:: BRIEF ::
Please reproduce the entire listing, character for character.

:: INPUT RECORDS ::
*-*-*

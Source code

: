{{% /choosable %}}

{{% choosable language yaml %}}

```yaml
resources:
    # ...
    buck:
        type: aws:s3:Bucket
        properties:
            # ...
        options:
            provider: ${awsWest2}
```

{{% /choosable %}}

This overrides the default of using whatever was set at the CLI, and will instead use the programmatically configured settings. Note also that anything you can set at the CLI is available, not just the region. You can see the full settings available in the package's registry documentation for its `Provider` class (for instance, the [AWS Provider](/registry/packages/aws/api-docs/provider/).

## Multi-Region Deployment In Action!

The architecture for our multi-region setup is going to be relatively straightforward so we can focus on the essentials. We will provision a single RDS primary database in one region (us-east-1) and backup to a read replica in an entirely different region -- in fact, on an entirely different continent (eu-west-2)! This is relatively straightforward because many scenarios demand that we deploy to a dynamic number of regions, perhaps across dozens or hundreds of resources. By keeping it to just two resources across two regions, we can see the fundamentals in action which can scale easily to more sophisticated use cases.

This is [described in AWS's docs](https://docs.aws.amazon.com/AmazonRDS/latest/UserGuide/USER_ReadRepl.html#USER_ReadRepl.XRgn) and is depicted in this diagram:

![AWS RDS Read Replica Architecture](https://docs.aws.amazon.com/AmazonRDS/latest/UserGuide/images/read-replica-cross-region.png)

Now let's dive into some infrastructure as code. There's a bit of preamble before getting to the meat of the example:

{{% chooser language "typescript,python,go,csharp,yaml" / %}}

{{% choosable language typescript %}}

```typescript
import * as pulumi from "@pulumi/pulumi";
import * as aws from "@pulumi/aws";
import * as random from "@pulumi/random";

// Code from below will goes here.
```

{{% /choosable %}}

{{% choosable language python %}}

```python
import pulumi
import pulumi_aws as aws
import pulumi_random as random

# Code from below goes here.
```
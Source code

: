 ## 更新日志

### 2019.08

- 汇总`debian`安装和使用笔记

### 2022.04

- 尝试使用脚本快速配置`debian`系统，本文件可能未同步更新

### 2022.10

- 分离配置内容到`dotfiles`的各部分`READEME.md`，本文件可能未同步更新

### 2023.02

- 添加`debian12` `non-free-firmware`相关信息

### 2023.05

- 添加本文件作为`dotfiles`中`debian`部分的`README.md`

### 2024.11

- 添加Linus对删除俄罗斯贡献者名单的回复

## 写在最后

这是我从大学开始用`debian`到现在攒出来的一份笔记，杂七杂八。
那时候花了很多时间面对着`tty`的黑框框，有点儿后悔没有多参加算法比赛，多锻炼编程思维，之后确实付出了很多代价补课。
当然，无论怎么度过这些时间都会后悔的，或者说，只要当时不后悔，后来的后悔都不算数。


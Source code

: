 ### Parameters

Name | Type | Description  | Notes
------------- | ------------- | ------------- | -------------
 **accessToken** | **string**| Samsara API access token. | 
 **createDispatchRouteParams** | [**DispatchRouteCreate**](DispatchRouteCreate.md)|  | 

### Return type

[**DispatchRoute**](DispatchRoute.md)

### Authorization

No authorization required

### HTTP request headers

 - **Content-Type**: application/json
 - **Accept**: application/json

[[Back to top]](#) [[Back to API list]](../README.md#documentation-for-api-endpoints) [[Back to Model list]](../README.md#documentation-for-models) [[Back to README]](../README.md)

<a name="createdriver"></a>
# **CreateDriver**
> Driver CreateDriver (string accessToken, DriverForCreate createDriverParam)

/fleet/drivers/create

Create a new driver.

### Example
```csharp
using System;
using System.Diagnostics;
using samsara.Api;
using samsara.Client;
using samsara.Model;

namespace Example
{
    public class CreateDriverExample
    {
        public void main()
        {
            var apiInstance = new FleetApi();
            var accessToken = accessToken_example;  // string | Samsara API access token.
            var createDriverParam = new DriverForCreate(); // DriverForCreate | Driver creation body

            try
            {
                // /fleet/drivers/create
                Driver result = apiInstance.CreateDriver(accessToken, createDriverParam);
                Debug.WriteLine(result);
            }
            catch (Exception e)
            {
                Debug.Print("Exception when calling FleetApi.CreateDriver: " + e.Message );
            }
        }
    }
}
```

*-*-*

:: SOLUTION ::
Source code

:{{% /choosable %}}

{{% choosable language yaml %}}

```yaml
resources:
    # ...
    buck:
        type: aws:s3:Bucket
        properties:
            # ...
        options:
            provider: ${awsWest2}
```

{{% /choosable %}}

This overrides the default of using whatever was set at the CLI, and will instead use the programmatically configured settings. Note also that anything you can set at the CLI is available, not just the region. You can see the full settings available in the package's registry documentation for its `Provider` class (for instance, the [AWS Provider](/registry/packages/aws/api-docs/provider/).

## Multi-Region Deployment In Action!

The architecture for our multi-region setup is going to be relatively straightforward so we can focus on the essentials. We will provision a single RDS primary database in one region (us-east-1) and backup to a read replica in an entirely different region -- in fact, on an entirely different continent (eu-west-2)! This is relatively straightforward because many scenarios demand that we deploy to a dynamic number of regions, perhaps across dozens or hundreds of resources. By keeping it to just two resources across two regions, we can see the fundamentals in action which can scale easily to more sophisticated use cases.

This is [described in AWS's docs](https://docs.aws.amazon.com/AmazonRDS/latest/UserGuide/USER_ReadRepl.html#USER_ReadRepl.XRgn) and is depicted in this diagram:

![AWS RDS Read Replica Architecture](https://docs.aws.amazon.com/AmazonRDS/latest/UserGuide/images/read-replica-cross-region.png)

Now let's dive into some infrastructure as code. There's a bit of preamble before getting to the meat of the example:

{{% chooser language "typescript,python,go,csharp,yaml" / %}}

{{% choosable language typescript %}}

```typescript
import * as pulumi from "@pulumi/pulumi";
import * as aws from "@pulumi/aws";
import * as random from "@pulumi/random";

// Code from below will goes here.
```

{{% /choosable %}}

{{% choosable language python %}}

```python
import pulumi
import pulumi_aws as aws
import pulumi_random as random

# Code from below goes here.
```
Source code

: ## 更新日志

### 2019.08

- 汇总`debian`安装和使用笔记

### 2022.04

- 尝试使用脚本快速配置`debian`系统，本文件可能未同步更新

### 2022.10

- 分离配置内容到`dotfiles`的各部分`READEME.md`，本文件可能未同步更新

### 2023.02

- 添加`debian12` `non-free-firmware`相关信息

### 2023.05

- 添加本文件作为`dotfiles`中`debian`部分的`README.md`

### 2024.11

- 添加Linus对删除俄罗斯贡献者名单的回复

## 写在最后

这是我从大学开始用`debian`到现在攒出来的一份笔记，杂七杂八。
那时候花了很多时间面对着`tty`的黑框框，有点儿后悔没有多参加算法比赛，多锻炼编程思维，之后确实付出了很多代价补课。
当然，无论怎么度过这些时间都会后悔的，或者说，只要当时不后悔，后来的后悔都不算数。


Source code

: ### Parameters

Name | Type | Description  | Notes
------------- | ------------- | ------------- | -------------
 **accessToken** | **string**| Samsara API access token. | 
 **createDispatchRouteParams** | [**DispatchRouteCreate**](DispatchRouteCreate.md)|  | 

### Return type

[**DispatchRoute**](DispatchRoute.md)

### Authorization

No authorization required

### HTTP request headers

 - **Content-Type**: application/json
 - **Accept**: application/json

[[Back to top]](#) [[Back to API list]](../README.md#documentation-for-api-endpoints) [[Back to Model list]](../README.md#documentation-for-models) [[Back to README]](../README.md)

<a name="createdriver"></a>
# **CreateDriver**
> Driver CreateDriver (string accessToken, DriverForCreate createDriverParam)

/fleet/drivers/create

Create a new driver.

### Example
```csharp
using System;
using System.Diagnostics;
using samsara.Api;
using samsara.Client;
using samsara.Model;

namespace Example
{
    public class CreateDriverExample
    {
        public void main()
        {
            var apiInstance = new FleetApi();
            var accessToken = accessToken_example;  // string | Samsara API access token.
            var createDriverParam = new DriverForCreate(); // DriverForCreate | Driver creation body

            try
            {
                // /fleet/drivers/create
                Driver result = apiInstance.CreateDriver(accessToken, createDriverParam);
                Debug.WriteLine(result);
            }
            catch (Exception e)
            {
                Debug.Print("Exception when calling FleetApi.CreateDriver: " + e.Message );
            }
        }
    }
}
```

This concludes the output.